Only the lines below starting at the one containing "- 詳細実装計画の最終調整" and ending at the one containing "### 承認記録テンプレート" belong in the answer, each copied exactly.

**Record extracts**
################

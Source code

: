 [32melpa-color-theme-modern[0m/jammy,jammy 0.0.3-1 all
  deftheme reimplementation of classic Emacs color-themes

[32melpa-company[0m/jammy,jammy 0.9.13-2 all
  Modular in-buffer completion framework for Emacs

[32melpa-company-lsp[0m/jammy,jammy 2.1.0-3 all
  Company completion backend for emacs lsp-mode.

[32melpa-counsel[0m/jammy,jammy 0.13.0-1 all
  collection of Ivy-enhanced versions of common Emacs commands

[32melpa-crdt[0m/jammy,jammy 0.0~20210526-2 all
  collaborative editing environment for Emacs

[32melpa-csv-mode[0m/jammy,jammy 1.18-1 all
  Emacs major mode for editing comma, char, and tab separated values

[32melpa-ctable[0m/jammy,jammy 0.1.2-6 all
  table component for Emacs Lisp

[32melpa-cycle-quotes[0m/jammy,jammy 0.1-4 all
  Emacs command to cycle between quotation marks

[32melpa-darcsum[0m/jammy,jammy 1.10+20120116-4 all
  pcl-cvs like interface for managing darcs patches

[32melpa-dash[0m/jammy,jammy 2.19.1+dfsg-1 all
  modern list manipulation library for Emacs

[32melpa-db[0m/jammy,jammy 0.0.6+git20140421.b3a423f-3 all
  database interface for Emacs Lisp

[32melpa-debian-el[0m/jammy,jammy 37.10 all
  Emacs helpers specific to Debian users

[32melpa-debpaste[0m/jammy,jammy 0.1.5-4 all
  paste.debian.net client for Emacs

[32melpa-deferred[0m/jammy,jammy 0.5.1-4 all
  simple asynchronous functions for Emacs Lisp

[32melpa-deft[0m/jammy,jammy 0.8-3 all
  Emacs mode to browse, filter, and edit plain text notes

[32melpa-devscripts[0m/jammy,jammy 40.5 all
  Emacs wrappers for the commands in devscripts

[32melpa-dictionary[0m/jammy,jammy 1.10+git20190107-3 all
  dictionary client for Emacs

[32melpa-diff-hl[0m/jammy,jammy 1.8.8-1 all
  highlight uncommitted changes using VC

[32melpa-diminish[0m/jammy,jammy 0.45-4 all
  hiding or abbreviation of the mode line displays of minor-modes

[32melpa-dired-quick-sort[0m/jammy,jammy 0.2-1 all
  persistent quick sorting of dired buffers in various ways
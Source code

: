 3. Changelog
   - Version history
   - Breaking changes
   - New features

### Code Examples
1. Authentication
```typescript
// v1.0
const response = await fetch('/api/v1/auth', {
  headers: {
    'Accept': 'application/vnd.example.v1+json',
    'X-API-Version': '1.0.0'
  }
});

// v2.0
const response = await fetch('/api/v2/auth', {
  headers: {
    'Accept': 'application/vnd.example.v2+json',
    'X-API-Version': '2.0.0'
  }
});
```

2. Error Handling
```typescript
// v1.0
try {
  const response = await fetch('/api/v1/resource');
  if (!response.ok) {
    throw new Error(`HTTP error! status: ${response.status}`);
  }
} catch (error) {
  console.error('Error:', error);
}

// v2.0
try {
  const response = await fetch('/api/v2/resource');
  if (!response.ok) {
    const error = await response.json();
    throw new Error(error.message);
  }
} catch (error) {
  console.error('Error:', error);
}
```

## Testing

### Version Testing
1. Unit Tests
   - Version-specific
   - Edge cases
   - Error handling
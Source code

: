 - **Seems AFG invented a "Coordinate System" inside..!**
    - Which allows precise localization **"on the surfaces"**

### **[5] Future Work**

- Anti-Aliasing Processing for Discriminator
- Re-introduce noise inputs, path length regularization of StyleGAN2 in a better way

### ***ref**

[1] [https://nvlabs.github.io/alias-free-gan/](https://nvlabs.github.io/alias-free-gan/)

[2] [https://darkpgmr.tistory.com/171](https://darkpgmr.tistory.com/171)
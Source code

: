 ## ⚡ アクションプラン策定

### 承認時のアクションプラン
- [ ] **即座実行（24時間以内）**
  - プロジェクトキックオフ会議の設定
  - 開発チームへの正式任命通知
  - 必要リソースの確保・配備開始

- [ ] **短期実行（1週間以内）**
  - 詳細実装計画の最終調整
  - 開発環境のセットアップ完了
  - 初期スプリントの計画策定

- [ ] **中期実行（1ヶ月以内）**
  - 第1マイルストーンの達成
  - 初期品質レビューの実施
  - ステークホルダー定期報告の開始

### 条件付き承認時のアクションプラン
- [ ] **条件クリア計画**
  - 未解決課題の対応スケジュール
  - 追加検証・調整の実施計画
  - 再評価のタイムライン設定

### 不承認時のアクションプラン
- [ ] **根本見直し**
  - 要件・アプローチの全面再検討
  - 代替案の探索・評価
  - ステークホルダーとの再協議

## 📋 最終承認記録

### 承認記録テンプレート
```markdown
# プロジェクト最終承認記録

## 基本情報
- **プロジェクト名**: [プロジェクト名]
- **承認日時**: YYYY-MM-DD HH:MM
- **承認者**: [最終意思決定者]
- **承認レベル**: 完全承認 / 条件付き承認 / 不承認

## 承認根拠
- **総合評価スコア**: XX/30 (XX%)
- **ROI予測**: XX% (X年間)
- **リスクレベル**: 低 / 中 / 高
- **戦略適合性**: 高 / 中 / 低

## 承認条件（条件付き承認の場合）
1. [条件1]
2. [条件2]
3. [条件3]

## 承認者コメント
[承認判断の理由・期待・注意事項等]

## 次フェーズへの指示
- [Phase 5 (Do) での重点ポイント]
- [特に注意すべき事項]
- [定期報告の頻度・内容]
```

################

**Written answer**
  - 詳細実装計画の最終調整
  - 開発環境のセットアップ完了
  - 初期スプリントの計画策定

- [ ] **中期実行（1ヶ月以内）**
  - 第1マイルストーンの達成
  - 初期品質レビューの実施
  - ステークホルダー定期報告の開始

### 条件付き承認時のアクションプラン
- [ ] **条件クリア計画**
  - 未解決課題の対応スケジュール
  - 追加検証・調整の実施計画
  - 再評価のタイムライン設定

### 不承認時のアクションプラン
- [ ] **根本見直し**
  - 要件・アプローチの全面再検討
  - 代替案の探索・評価
  - ステークホルダーとの再協議

## 📋 最終承認記録

### 承認記録テンプレート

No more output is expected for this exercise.